# [Your goal]
Only one stretch of the data is wanted: the line containing "- Matplotlib (for spectrogram generation)", the line containing "Navigate to the", and every line between them, copied exactly.
### Dataset records
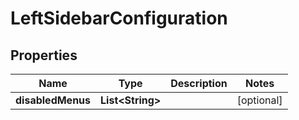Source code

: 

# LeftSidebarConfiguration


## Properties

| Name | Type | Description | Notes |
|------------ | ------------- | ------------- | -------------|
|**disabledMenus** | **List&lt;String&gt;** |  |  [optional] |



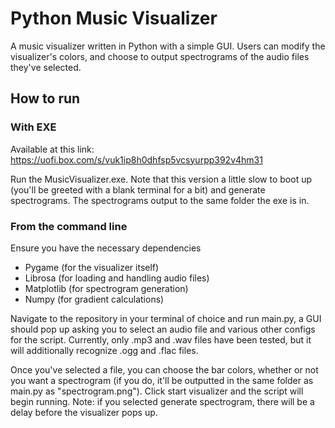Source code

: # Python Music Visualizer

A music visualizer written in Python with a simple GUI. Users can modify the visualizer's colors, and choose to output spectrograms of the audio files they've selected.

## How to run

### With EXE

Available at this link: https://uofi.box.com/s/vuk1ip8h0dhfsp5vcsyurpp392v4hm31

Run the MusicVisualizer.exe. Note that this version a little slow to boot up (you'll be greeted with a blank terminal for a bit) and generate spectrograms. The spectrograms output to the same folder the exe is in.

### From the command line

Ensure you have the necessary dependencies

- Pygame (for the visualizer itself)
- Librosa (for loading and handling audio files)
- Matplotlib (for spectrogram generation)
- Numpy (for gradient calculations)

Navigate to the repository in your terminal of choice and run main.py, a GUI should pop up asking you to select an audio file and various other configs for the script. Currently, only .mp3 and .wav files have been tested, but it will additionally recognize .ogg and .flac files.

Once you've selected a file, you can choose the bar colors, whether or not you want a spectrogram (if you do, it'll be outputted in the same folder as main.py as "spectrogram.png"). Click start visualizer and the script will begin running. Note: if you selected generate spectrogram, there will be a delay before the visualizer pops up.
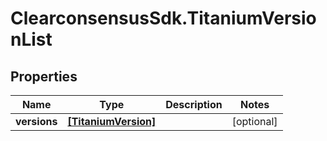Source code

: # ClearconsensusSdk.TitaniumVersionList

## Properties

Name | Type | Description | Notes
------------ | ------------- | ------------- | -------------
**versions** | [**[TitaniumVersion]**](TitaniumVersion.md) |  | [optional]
######
### Dataset records
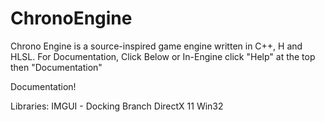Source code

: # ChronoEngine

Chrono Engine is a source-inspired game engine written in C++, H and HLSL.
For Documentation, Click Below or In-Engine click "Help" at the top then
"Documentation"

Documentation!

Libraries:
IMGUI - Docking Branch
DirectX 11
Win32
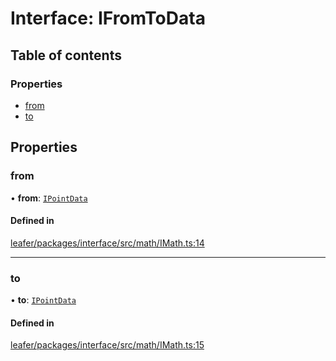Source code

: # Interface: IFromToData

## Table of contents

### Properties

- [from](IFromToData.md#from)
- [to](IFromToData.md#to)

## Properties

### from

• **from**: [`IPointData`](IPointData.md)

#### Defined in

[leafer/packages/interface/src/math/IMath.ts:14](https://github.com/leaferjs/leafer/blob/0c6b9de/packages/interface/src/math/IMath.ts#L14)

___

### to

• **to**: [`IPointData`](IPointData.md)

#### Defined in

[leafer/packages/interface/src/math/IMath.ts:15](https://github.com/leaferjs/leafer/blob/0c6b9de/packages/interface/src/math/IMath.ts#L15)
######
# [Result of this task]
- Matplotlib (for spectrogram generation)
- Numpy (for gradient calculations)

Navigate to the repository in your terminal of choice and run main.py, a GUI should pop up asking you to select an audio file and various other configs for the script. Currently, only .mp3 and .wav files have been tested, but it will additionally recognize .ogg and .flac files.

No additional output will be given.